[v7,1/2] bus/pci: support PASID control

Message ID 20231106170521.3064038-2-abdullah.sevincer@intel.com (mailing list archive)
State Accepted, archived
Delegated to: Jerin Jacob
Headers
Series *** Disable PASID for DLB Device *** |

Checks

Context Check Description
ci/checkpatch success coding style OK

Commit Message

Abdullah Sevincer Nov. 6, 2023, 5:05 p.m. UTC
Add an internal API to control PASID for a given PCIe device.

For kernels when PASID enabled by default it breaks DLB functionality,
hence disabling PASID is required for DLB to function properly.

PASID capability is not exposed to users hence offset can not be
retrieved by rte_pci_find_ext_capability() api. Therefore, api
implemented in this commit accepts an offset for PASID with an enable
flag which is used to enable/disable PASID.
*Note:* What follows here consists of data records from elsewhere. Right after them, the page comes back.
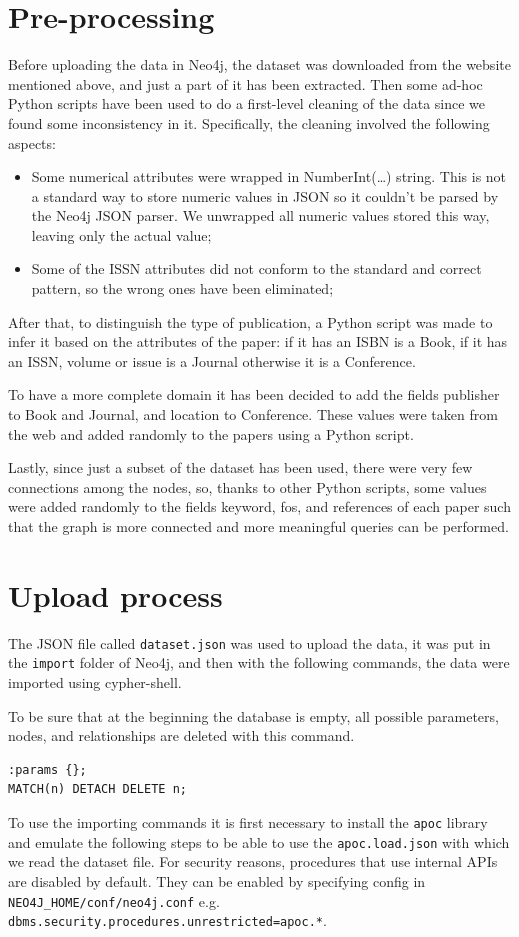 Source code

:\section{Pre-processing}
\label{sec:pre_processing_neo4j}%
Before uploading the data in Neo4j, the dataset was downloaded from the website mentioned above, and just a part of it has been extracted.
Then some ad-hoc Python scripts have been used to do a first-level cleaning of the data since we found some inconsistency in it.
Specifically, the cleaning involved the following aspects:
\begin{itemize}
    \item Some numerical attributes were wrapped in NumberInt(\ldots) string.
    This is not a standard way to store numeric values in JSON so it couldn't be parsed by the Neo4j JSON parser.
    We unwrapped all numeric values stored this way, leaving only the actual value;
    \item Some of the ISSN attributes did not conform to the standard and correct pattern, so the wrong ones have been eliminated;
\end{itemize}
After that, to distinguish the type of publication, a Python script was made to infer it based on the attributes of the paper: if it has an ISBN is a Book, if it has an ISSN, volume or issue is a Journal otherwise it is a Conference.

To have a more complete domain it has been decided to add the fields publisher to Book and Journal, and location to Conference.
These values were taken from the web and added randomly to the papers using a Python script.

Lastly, since just a subset of the dataset has been used, there were very few connections among the nodes, so, thanks to other Python scripts, some values were added randomly to the fields keyword, fos, and references of each paper such that the graph is more connected and more meaningful queries can be performed.


\section{Upload process}
\label{sec:upload_process_neo4j}%
The JSON file called \verb|dataset.json| was used to upload the data, it was put in the \verb|import| folder of Neo4j, and then with the following commands, the data were imported using cypher-shell.

To be sure that at the beginning the database is empty, all possible parameters, nodes, and relationships are deleted with this command.
\begin{lstlisting}[label={lst:upload_process1}]
:params {};
MATCH(n) DETACH DELETE n;
\end{lstlisting}
To use the importing commands it is first necessary to install the \verb|apoc| library and emulate the following steps to be able to use the \verb|apoc.load.json| with which we read the dataset file.
For security reasons, procedures that use internal APIs are disabled by default.
They can be enabled by specifying config in \verb|NEO4J_HOME/conf/neo4j.conf| e.g. \verb|dbms.security.|\verb|procedures.unrestricted=apoc.*|.

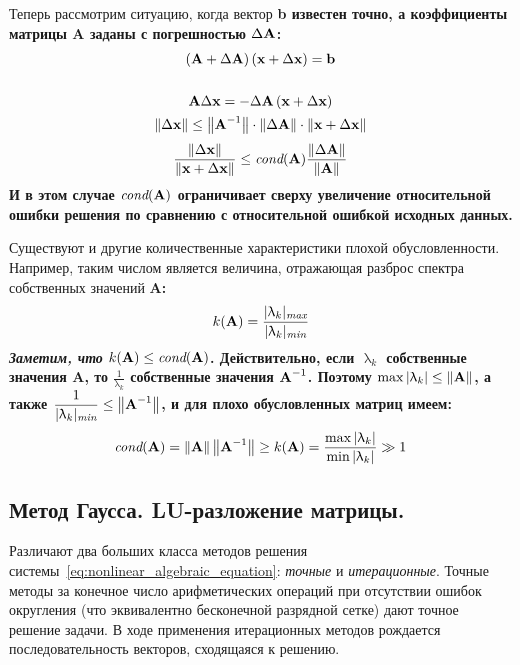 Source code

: Теперь рассмотрим ситуацию, когда вектор \bf{b} известен точно, а коэффициенты матрицы \bf{A} заданы с погрешностью
$\Delta \bf{A}$:
\begin{gather*}
    \left( \bf{A} + \Delta \bf{A} \right)\left( \bf{x} + \Delta \bf{x} \right) = \bf{b}\\
    \\
    \bf{A}\Delta \bf{x} = - \Delta \bf{A} \left( \bf{x} + \Delta \bf{x} \right)\\
    \left\| \Delta \bf{x} \right\| \leq \left\| \bf{A}^{-1} \right\| \cdot \left\| \Delta \bf{A} \right\| \cdot \left\| \bf{x} + \Delta \bf{x} \right\|
\end{gather*}
\begin{equation}
    \frac{\left\| \Delta \bf{x} \right\|}{\left\| \bf{x} + \Delta \bf{x} \right\|} \leq \textit{cond}(\bf{A}) \frac{\left\| \Delta \bf{A} \right\|}{\left\| \bf{A} \right\|}
\end{equation}
И в этом случае $\textit{cond}(\bf{A})$ ограничивает сверху увеличение относительной ошибки решения по сравнению с
относительной ошибкой исходных данных.
\vspace{10pt}

Существуют и другие количественные характеристики плохой обусловленности. Например, таким числом является величина,
отражающая разброс спектра собственных значений \bf{A}:
\begin{equation*}
    k(\bf{A}) = \frac{\displaystyle |\uplambda_k|_{\textit{max}}}{\displaystyle |\uplambda_k|_{\textit{min}}}
\end{equation*}
\emph{Заметим, что} $k(\bf{A}) \leq \textit{cond}(\bf{A})$. Действительно, если $\uplambda_k$ собственные значения \bf{A},
то $\displaystyle \frac{1}{\uplambda_k}$ собственные значения $\bf{A}^{-1}$. Поэтому
$\displaystyle \max |\uplambda_k| \leq \left\| \bf{A} \right\|$, а также $\displaystyle \frac{1}{|\uplambda_k|_{\textit{min}}} \leq \left\| \bf{A}^{-1} \right\|$,
и для плохо обусловленных матриц имеем:
\begin{equation*}
    \textit{cond}(\bf{A}) = \left\| \bf{A} \right\| \left\| \bf{A}^{-1} \right\| \geq k(\bf{A}) = \frac{\max|\uplambda_k|}{\min|\uplambda_k|} \gg 1
\end{equation*}

\subsection{Метод Гаусса. \textbf{LU}-разложение матрицы.}
Различают два больших класса методов решения системы~\eqref{eq:nonlinear_algebraic_equation}: \emph{точные} и
\emph{итерационные}. Точные методы за конечное число арифметических операций при отсутствии ошибок округления (что
эквивалентно бесконечной разрядной сетке) дают точное решение задачи. В ходе применения итерационных методов рождается
последовательность векторов, сходящаяся к решению.

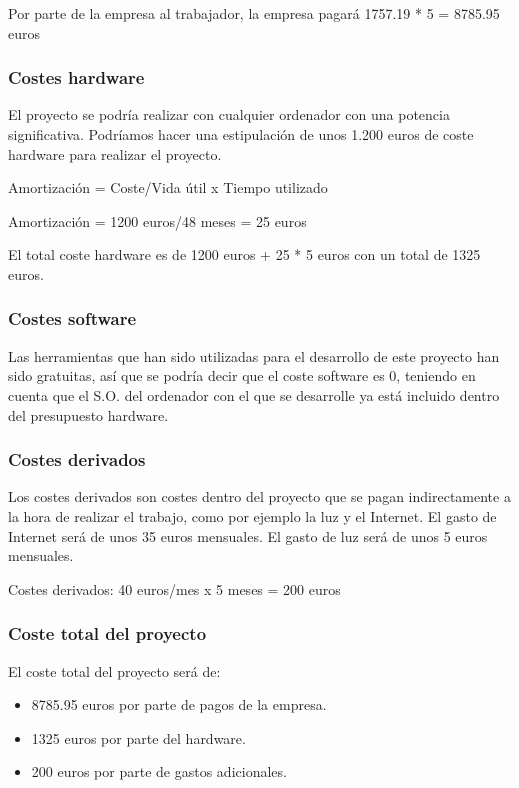 Por parte de la empresa al trabajador, la empresa pagará 1757.19 * 5 = 8785.95 euros



\subsubsection{Costes hardware}
El proyecto se podría realizar con cualquier ordenador con una potencia significativa.
Podríamos hacer una estipulación de unos 1.200 euros de coste hardware para realizar el proyecto.

Amortización = Coste/Vida útil x Tiempo utilizado

Amortización = 1200 euros/48 meses = 25 euros

El total coste hardware es de 1200 euros + 25 * 5 euros con un total de 1325 euros.

\subsubsection{Costes software}
Las herramientas que han sido utilizadas para el desarrollo de este proyecto han sido gratuitas, así que se podría decir que el coste software es 0, teniendo en cuenta que el S.O. del ordenador con el que se desarrolle ya está incluido dentro del presupuesto hardware.

\subsubsection{Costes derivados}
Los costes derivados son costes dentro del proyecto que se pagan indirectamente a la hora de realizar el trabajo, como por ejemplo la luz y el Internet.
El gasto de Internet será de unos 35 euros mensuales.
El gasto de luz será de unos 5 euros mensuales.

Costes derivados: 
40 euros/mes x 5 meses = 200 euros

\subsubsection{Coste total del proyecto}

El coste total del proyecto será de:

\begin{itemize}
	\item 8785.95 euros por parte de pagos de la empresa.
	\item 1325 euros por parte del hardware.
	\item 200 euros por parte de gastos adicionales.
\end{itemize}


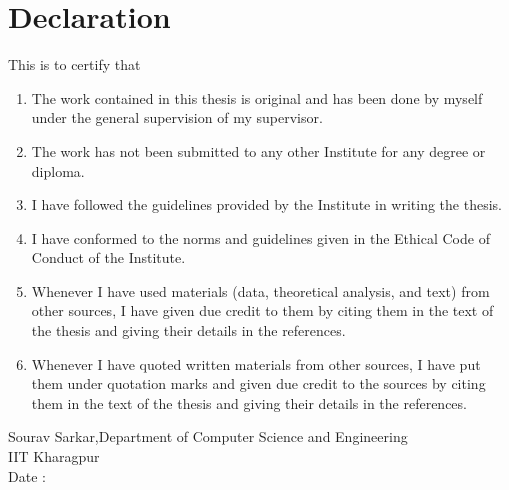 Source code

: \documentclass{article}
\begin{document}

\clearpage
\section*{Declaration}

This is to certify that
\begin{enumerate}
\item The work contained in this thesis is original and has been done by myself under the
general supervision of my supervisor.

\item The work has not been submitted to any other Institute for any degree or diploma. 

\item I have followed the guidelines provided by the Institute in writing the thesis.

\item I have conformed to the norms and guidelines given in the Ethical Code of Conduct
of the Institute.

\item Whenever I have used materials (data, theoretical analysis, and text) from other
sources, I have given due credit to them by citing them in the text of the thesis and
giving their details in the references.

\item Whenever I have quoted written materials from other sources, I have put them under
quotation marks and given due credit to the sources by citing them in the text of
the thesis and giving their details in the references.
\end{enumerate}
\vspace{2cm}
Sourav Sarkar,Department of Computer Science and Engineering\\
IIT Kharagpur\\
Date :\\

\clearpage


\clearpage


 


\end{document}
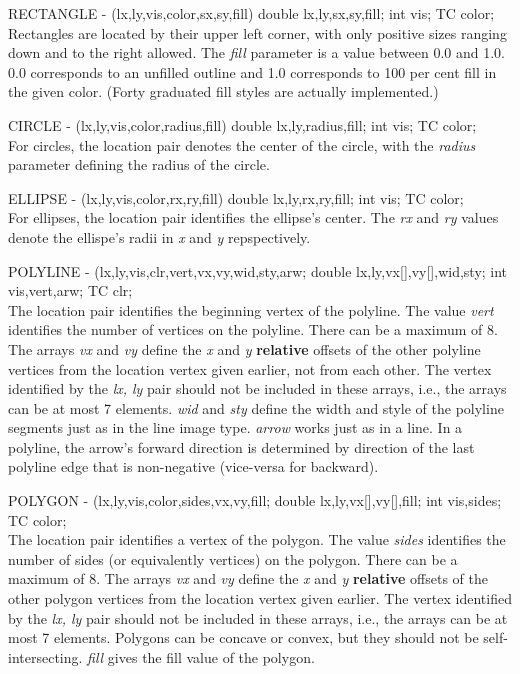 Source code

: RECTANGLE - (lx,ly,vis,color,sx,sy,fill) double lx,ly,sx,sy,fill; int
vis; TC color;\\
Rectangles are located by their upper left corner, with only positive sizes
ranging down and to the right allowed.  The {\em fill} parameter is a value
between 0.0 and 1.0.  0.0 corresponds to an unfilled outline and 1.0
corresponds  to 100 per cent fill in the given color.  (Forty graduated fill
styles are actually implemented.)

CIRCLE - (lx,ly,vis,color,radius,fill) double lx,ly,radius,fill; int
vis; TC color;\\
For circles, the location pair denotes the center of the circle, with the
{\em radius} parameter defining the radius of the circle.

ELLIPSE - (lx,ly,vis,color,rx,ry,fill) double lx,ly,rx,ry,fill; int
vis; TC color;\\
For ellipses, the location pair identifies the ellipse's center.  The
{\em rx}
and {\em ry} values denote the ellispe's radii in {\em x} and {\em y}
repspectively.

POLYLINE - (lx,ly,vis,clr,vert,vx,vy,wid,sty,arw; double
lx,ly,vx[],vy[],wid,sty; int vis,vert,arw; TC clr;\\
The location pair identifies the beginning vertex of the polyline.  The value
{\em vert} identifies the number of vertices on the polyline.
There can be a maximum of 8.  The arrays {\em vx} and {\em vy} define the
{\em x} and {\em y} {\bf relative} offsets of the other polyline vertices from
the location vertex given earlier, not from each other.  The vertex identified
by the {\em lx, ly} pair should not be included in these arrays, i.e., the
arrays can be at most 7 elements.  {\em wid} and {\em sty} define the width
and style of the polyline segments just as in the line image type.
{\em arrow} works just as in a line. In a polyline, the arrow's forward
direction is determined by direction of the last polyline edge that is
non-negative (vice-versa for backward).

POLYGON - (lx,ly,vis,color,sides,vx,vy,fill; double lx,ly,vx[],vy[],fill; int
vis,sides; TC color;\\
The location pair identifies a vertex of the polygon.  The value {\em sides}
identifies the number of sides (or equivalently vertices) on the polygon.
There can be a maximum of 8.  The arrays {\em vx} and {\em vy} define the
{\em x} and {\em y} {\bf relative} offsets of the other polygon vertices from
the location vertex given earlier.  The vertex identified by the {\em lx, ly}
pair should not be included in these arrays, i.e., the arrays can be at most 7
elements.  Polygons can be concave or convex, but they should not be
self-intersecting.  {\em fill} gives the fill value of the polygon.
Signed-off-by: Abdullah Sevincer <abdullah.sevincer@intel.com>
---
 drivers/bus/pci/pci_common.c  |  7 +++++++
 drivers/bus/pci/rte_bus_pci.h | 13 +++++++++++++
 drivers/bus/pci/version.map   |  1 +
 lib/pci/rte_pci.h             |  4 ++++
 4 files changed, 25 insertions(+)
  

Comments

David Marchand Nov. 6, 2023, 6:30 p.m. UTC | #1
On Mon, Nov 6, 2023 at 6:05 PM Abdullah Sevincer
<abdullah.sevincer@intel.com> wrote:
>
> Add an internal API to control PASID for a given PCIe device.
>
> For kernels when PASID enabled by default it breaks DLB functionality,
> hence disabling PASID is required for DLB to function properly.
>
> PASID capability is not exposed to users hence offset can not be
> retrieved by rte_pci_find_ext_capability() api. Therefore, api
> implemented in this commit accepts an offset for PASID with an enable
> flag which is used to enable/disable PASID.
>
> Signed-off-by: Abdullah Sevincer <abdullah.sevincer@intel.com>
> ---
>  drivers/bus/pci/pci_common.c  |  7 +++++++
>  drivers/bus/pci/rte_bus_pci.h | 13 +++++++++++++
>  drivers/bus/pci/version.map   |  1 +
>  lib/pci/rte_pci.h             |  4 ++++
>  4 files changed, 25 insertions(+)
>
> diff --git a/drivers/bus/pci/pci_common.c b/drivers/bus/pci/pci_common.c
> index 921d957bf6..ecf080c5d7 100644
> --- a/drivers/bus/pci/pci_common.c
> +++ b/drivers/bus/pci/pci_common.c
> @@ -938,6 +938,13 @@ rte_pci_set_bus_master(const struct rte_pci_device *dev, bool enable)
>         return 0;
>  }
>
> +int
> +rte_pci_pasid_set_state(const struct rte_pci_device *dev, off_t offset, bool enable)
> +{
> +       uint16_t pasid = enable;
> +       return rte_pci_write_config(dev, &pasid, sizeof(pasid), offset) < 0 ? -1 : 0;
> +}

I don't see much point in providing a wrapper that does nothing more
than call rte_pci_write_config() and let the driver pass the right
offsets.

If anything, can't this wrapper find out about the pasid offset itself?
There is a extended capability for this, so I would expect it can be used.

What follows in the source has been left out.